As a follow up from this latter principle of law it is also settled that a Court has the power to enter judgment in respect of a party of a claim/s admitted by the party against whom it/were made and require proof of a disputed part. Specifically the High Court in this appeal by the provisions or “Order 29, Rule 3 of the High Court (Civil Procedure Rules, 1987, Cap 68, the Laws of Kaduna State, 1991 (which are relevant for the appeal) has the discretionary power to enter judgment on admission by a party either in pleadings or otherwise, upon application by a party in whose favour the admission was made See F.A B.S. LTD .V. IBIYEYE (2008) 14 NWLR (1107) 375 @ 408 -9.

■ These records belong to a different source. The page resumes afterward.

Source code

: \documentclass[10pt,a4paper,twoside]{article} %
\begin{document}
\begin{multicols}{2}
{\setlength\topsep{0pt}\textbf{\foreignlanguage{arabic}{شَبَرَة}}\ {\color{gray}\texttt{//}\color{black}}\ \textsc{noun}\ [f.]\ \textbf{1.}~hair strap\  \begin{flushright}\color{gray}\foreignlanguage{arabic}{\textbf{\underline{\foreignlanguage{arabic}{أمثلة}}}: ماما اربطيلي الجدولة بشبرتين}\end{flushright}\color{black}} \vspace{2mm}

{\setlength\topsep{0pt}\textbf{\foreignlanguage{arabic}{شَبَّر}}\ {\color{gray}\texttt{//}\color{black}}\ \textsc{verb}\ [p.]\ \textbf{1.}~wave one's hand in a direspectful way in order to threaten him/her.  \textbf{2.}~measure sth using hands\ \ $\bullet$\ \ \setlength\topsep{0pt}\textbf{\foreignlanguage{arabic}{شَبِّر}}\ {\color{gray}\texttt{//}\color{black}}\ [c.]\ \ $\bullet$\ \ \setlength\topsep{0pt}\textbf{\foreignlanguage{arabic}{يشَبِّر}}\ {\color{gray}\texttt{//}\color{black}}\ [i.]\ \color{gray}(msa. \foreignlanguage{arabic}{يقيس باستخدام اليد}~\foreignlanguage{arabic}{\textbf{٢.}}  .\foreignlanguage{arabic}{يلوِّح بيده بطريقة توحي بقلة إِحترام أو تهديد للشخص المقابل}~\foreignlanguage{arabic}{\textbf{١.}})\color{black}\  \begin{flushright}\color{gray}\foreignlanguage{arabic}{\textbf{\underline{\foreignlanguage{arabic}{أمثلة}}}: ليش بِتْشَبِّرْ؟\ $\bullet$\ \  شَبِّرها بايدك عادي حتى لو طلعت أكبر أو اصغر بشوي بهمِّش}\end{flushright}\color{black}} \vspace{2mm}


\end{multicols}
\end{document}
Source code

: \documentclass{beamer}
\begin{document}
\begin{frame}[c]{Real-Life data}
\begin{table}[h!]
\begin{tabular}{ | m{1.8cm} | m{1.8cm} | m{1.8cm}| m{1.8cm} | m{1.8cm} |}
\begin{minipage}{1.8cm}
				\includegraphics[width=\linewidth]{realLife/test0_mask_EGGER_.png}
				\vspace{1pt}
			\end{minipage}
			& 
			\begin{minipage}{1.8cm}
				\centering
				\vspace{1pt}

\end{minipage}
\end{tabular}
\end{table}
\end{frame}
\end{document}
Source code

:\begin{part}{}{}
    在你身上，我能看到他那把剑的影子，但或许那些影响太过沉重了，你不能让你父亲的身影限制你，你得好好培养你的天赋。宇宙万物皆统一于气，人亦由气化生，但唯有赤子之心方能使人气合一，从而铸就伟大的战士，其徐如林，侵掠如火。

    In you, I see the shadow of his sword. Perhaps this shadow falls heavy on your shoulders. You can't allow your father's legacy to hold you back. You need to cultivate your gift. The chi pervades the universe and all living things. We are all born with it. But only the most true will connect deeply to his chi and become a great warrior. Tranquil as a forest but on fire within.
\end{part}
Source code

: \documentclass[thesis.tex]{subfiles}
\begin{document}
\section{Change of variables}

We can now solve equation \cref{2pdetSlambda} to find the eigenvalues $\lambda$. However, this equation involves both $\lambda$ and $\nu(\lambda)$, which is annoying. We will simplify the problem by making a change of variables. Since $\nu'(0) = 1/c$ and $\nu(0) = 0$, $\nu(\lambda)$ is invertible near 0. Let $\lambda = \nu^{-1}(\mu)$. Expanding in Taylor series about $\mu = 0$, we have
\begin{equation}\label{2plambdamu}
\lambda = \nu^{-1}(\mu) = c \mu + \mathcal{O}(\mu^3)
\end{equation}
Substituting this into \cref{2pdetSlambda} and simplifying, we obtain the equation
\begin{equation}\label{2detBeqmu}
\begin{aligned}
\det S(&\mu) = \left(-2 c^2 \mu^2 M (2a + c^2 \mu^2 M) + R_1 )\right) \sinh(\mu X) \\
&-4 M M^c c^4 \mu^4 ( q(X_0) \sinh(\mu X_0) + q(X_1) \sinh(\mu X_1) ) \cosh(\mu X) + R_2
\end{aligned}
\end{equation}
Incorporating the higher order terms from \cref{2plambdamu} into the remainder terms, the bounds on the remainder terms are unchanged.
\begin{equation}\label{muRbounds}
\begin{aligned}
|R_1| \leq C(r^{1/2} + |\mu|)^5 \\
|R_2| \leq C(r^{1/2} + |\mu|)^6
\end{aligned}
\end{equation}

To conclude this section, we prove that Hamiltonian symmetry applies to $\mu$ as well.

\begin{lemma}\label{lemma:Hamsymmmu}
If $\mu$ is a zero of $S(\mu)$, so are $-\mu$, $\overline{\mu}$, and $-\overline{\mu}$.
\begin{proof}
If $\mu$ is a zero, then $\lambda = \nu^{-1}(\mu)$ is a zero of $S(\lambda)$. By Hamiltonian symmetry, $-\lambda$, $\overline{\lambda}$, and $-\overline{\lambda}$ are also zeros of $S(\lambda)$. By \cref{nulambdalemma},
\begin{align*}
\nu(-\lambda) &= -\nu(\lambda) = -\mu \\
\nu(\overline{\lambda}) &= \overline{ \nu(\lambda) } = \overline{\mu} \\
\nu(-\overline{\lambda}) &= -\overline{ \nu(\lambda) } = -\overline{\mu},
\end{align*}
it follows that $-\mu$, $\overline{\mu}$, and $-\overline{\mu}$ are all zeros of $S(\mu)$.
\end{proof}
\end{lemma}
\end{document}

After restatement of the law on the definition and requirements of an effective admission, the question that arises now is whether from the evidence contained in the Appellant’s affidavit filed in support of the notice of intention to defend, there was an effective admission of the sum entered by the High court in the decision appealed against in favour of the Respondent.
In the ruling entering judgment for the respondent based on the said admission, the High Court had relied on Exhibit RH1 attached to the affidavit in supporting the notice of intention.
This is what the High Court said –
“Exhibit RH1 of the affidavit in support of the defence shows more than that. It is also a document made by the defendant admitting the sum of N3,101,434.00 out of the total sum claimed by the plaintiff for the fabrication and supply of the water tanks in paragraph 4 of the affidavit in support of the writ of summons, while therefore judgment is hereby entered in favour of the plaintiff in this sum of N3,101,434.00 (three million, one hundred and one thousand, four hundred and thirty four naira) only being the sum admitted by the defendant in Exhibit RH1, the balance of plaintiff claim i.e the sum of N8,455,71L50 for all the reasons given earlier in this ruling is transferred to the General cause list for hearing.”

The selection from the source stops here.